Who’s Who might be Leigh’s funniest film, but it is arguably a trivial work in the scheme of things. The two interweaving storylines illustrate the obvious differences and disparities between the young upper-class characters and the older working-class characters incredibly well, but far too often it feels as though Leigh is sneering at his protagonists and making fun of their quirks and eccentricities simply because they’re easy prey.

In his later films – such as Grown-Ups and Meantime – he would manage to make these same observations on character and class without turning the drama into farce.

As for his later films: I’m not a huge fan High Hopes or Career Girls. Again, they’re not “bad films” but I certainly have some problems with them and can’t help thinking that they’re rather slight and undernourished compared to films like Grown-Ups, Naked, A Sense of History, Vera Drake and (yes, even) Happy-Go-Lucky.

Rich Uncle Skeleton

almost 2 years ago

Fraser-​Orr will be happy to know I rewatched Happy-Go-Lucky and loved it! I can’t honestly say I was expecting to, but damn…I kind of loved Poppy’s character second time round and also found her to be crafted with a lot of depth. It isn’t just that I have grown very fond of the quirkiness of his characters, there’s something more to it than that. All his characters have at least a touch of caricature to them, but the thing is I recognise so many of their qualities from people I’ve met. Every time I watch a Mike Leigh film (with the exception of Meantime perhaps) I’m constantly filled with the feeling of “I’ve met people just like this before!”. Yeah, they’re almost caricatures, but they have so much reality and truth to them: it took me those couple years more maturity and growth between viewings of Happy-Go-Lucky to recognise that quality in his films. It helps also that Leigh’s films are very funny (if you get his sense of humour) and that he presents his characters sympathetically.

I’ve now seen 8 Mike Leigh films and would rank them as follows:

Naked 10/10
Another Year 10/10
Happy-Go-Lucky 9/10
Life Is Sweet 8/10
Career Girls 8/10 (underrated!)
High Hopes 8/10
Bleak Moments 8/10
Meantime 5/10

Remarkable man.

Michael F.

almost 2 years ago

I won’t try to rate every one, but I’ve never seen a Leigh film I haven’t liked, and I’ve seen everything from High Hopes on. I do want to check out his early work.
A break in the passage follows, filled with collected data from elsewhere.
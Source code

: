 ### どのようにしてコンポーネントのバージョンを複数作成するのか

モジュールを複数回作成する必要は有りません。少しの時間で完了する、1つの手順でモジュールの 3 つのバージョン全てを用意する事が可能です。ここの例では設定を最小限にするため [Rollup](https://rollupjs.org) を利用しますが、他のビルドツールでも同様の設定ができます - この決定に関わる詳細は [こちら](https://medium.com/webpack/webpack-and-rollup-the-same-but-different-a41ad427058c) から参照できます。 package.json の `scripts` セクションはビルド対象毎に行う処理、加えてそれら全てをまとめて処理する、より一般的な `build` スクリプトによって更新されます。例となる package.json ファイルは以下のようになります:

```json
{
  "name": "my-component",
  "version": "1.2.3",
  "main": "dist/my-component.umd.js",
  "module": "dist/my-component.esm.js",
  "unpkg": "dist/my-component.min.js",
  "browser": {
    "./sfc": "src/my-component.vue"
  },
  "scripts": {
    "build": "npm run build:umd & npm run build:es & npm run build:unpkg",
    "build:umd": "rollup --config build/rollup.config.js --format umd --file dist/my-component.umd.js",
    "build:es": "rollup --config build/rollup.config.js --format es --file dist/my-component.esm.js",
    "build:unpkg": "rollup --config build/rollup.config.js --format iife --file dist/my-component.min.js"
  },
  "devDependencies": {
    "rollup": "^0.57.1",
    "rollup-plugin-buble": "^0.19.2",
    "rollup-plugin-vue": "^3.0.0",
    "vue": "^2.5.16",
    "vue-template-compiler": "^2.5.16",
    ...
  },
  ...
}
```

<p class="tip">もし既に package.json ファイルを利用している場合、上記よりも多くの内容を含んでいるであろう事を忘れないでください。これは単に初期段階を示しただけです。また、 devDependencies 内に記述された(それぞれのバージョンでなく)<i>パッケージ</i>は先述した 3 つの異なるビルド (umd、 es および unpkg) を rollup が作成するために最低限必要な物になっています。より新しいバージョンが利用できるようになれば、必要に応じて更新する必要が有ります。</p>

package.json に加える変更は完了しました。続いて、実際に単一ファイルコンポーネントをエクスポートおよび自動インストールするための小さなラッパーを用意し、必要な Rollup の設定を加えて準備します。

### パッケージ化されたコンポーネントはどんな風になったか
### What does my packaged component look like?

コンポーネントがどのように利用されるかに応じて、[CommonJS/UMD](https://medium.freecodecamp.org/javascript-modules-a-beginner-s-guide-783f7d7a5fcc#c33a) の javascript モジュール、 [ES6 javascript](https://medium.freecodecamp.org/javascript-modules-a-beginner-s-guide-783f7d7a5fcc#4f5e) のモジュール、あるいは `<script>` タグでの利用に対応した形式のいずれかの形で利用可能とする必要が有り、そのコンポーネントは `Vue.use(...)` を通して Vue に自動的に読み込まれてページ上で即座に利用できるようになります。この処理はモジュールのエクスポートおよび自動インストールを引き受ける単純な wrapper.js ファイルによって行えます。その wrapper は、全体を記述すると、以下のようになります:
Another Year was one of my 3 favorite films (or so) of last year.

Aflwydd

almost 2 years ago

Sorry, but if you hated Poppy, I fear for the future of the human race. Oh, how dare he create a positive, life loving character. How dare anyone be happy! There’s a reason why she turns everything into a joke. Mike Leigh has never created a character that is all good or all bad. He recognises that Poppy’s way of living isn’t perfect. In Leigh’s world, perfect characters don’t exist. However, she is impossible to hate. Have we become so pathetic that anyone who doesn’t display fashionable existential angst is annoying?

To hate Poppy is to be even more bitter and pathetic than Scott. Does anyone want that?

Kenji

over 1 year ago

I’ve just really enjoyed A Sense of History, nicely handled by Leigh, not forgetting Carl Davis’s score, but the achievement must be mainly Jim Broadbent’s (with some help from Kind Hearts and Coronets).

Jirin

over 1 year ago

I’m not impressed by Leigh. I couldn’t stand Naked and thought Secrets & Lies was decent but bland.

paulofi​lmo

over 1 year ago

Leigh and my memory swells richly with scenes. Will identified the familiarity of the characters, or familiarity generally—the cracked wooden window panes and plastic lawn chairs, summer heat. Episodic and autobiographical memories intertwine, the film merges with identity. A couple of films have yet to leave their mark.

I like Happy-Go-Lucky as a parallel to Naked. Or antidote. I love Career Girls. flaws are features.

Elvis Is King

over 1 year ago

I think that Secrets & Lies was a little over-rated, Career Girls is terrible and Naked…man, I f***ing HATE that movie! Best films: Life is Sweet and Topsy-Turvy.

Eloi MV

over 1 year ago

Happy-Go-Lucky was barely watchable IMO, otherwise no.